Collected data:
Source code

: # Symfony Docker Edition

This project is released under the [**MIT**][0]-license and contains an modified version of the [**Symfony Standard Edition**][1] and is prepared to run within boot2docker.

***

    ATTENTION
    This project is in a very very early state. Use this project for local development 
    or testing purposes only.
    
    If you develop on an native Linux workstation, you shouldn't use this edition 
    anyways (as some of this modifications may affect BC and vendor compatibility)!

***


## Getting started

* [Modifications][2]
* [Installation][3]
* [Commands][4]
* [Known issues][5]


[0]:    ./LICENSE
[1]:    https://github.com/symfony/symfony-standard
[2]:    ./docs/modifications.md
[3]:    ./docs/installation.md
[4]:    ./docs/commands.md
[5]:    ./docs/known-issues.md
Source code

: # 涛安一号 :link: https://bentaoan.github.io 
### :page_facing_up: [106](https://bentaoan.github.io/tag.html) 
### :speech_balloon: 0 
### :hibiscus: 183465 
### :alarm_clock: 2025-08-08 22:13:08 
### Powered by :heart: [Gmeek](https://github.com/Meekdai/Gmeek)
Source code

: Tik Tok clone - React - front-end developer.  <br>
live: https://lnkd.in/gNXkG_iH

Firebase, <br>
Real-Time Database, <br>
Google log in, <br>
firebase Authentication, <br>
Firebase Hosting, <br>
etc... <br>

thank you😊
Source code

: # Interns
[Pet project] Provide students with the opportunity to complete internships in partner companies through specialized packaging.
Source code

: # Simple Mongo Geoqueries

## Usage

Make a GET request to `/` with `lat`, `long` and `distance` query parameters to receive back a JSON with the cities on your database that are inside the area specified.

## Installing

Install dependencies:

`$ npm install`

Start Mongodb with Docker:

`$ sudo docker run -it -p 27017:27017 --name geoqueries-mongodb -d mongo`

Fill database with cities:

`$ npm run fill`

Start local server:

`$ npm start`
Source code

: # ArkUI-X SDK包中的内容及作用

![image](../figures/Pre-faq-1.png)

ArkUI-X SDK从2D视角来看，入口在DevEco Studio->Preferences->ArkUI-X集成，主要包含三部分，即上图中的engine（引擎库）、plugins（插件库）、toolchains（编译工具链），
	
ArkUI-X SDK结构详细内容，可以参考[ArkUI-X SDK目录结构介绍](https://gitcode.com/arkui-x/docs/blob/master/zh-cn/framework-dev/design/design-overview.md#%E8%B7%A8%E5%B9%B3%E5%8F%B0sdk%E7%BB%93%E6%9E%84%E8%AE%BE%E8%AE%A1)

**What needs to be done**
The lines above need to be restated word for word, all of them.

**Solution to this problem**
Source code

: # Symfony Docker Edition

This project is released under the [**MIT**][0]-license and contains an modified version of the [**Symfony Standard Edition**][1] and is prepared to run within boot2docker.

***

    ATTENTION
    This project is in a very very early state. Use this project for local development 
    or testing purposes only.
    
    If you develop on an native Linux workstation, you shouldn't use this edition 
    anyways (as some of this modifications may affect BC and vendor compatibility)!

***


## Getting started

* [Modifications][2]
* [Installation][3]
* [Commands][4]
* [Known issues][5]


[0]:    ./LICENSE
[1]:    https://github.com/symfony/symfony-standard
[2]:    ./docs/modifications.md
[3]:    ./docs/installation.md
[4]:    ./docs/commands.md
[5]:    ./docs/known-issues.md
Source code

: # 涛安一号 :link: https://bentaoan.github.io 
### :page_facing_up: [106](https://bentaoan.github.io/tag.html) 
### :speech_balloon: 0 
### :hibiscus: 183465 
### :alarm_clock: 2025-08-08 22:13:08 
### Powered by :heart: [Gmeek](https://github.com/Meekdai/Gmeek)
Source code

: Tik Tok clone - React - front-end developer.  <br>
live: https://lnkd.in/gNXkG_iH

Firebase, <br>
Real-Time Database, <br>
Google log in, <br>
firebase Authentication, <br>
Firebase Hosting, <br>
etc... <br>

thank you😊
Source code

: # Interns
[Pet project] Provide students with the opportunity to complete internships in partner companies through specialized packaging.
Source code

: # Simple Mongo Geoqueries

## Usage

Make a GET request to `/` with `lat`, `long` and `distance` query parameters to receive back a JSON with the cities on your database that are inside the area specified.

## Installing

Install dependencies:

`$ npm install`

Start Mongodb with Docker:

`$ sudo docker run -it -p 27017:27017 --name geoqueries-mongodb -d mongo`

Fill database with cities:

`$ npm run fill`

Start local server:

`$ npm start`
Source code

: # ArkUI-X SDK包中的内容及作用

![image](../figures/Pre-faq-1.png)

ArkUI-X SDK从2D视角来看，入口在DevEco Studio->Preferences->ArkUI-X集成，主要包含三部分，即上图中的engine（引擎库）、plugins（插件库）、toolchains（编译工具链），
	
ArkUI-X SDK结构详细内容，可以参考[ArkUI-X SDK目录结构介绍](https://gitcode.com/arkui-x/docs/blob/master/zh-cn/framework-dev/design/design-overview.md#%E8%B7%A8%E5%B9%B3%E5%8F%B0sdk%E7%BB%93%E6%9E%84%E8%AE%BE%E8%AE%A1)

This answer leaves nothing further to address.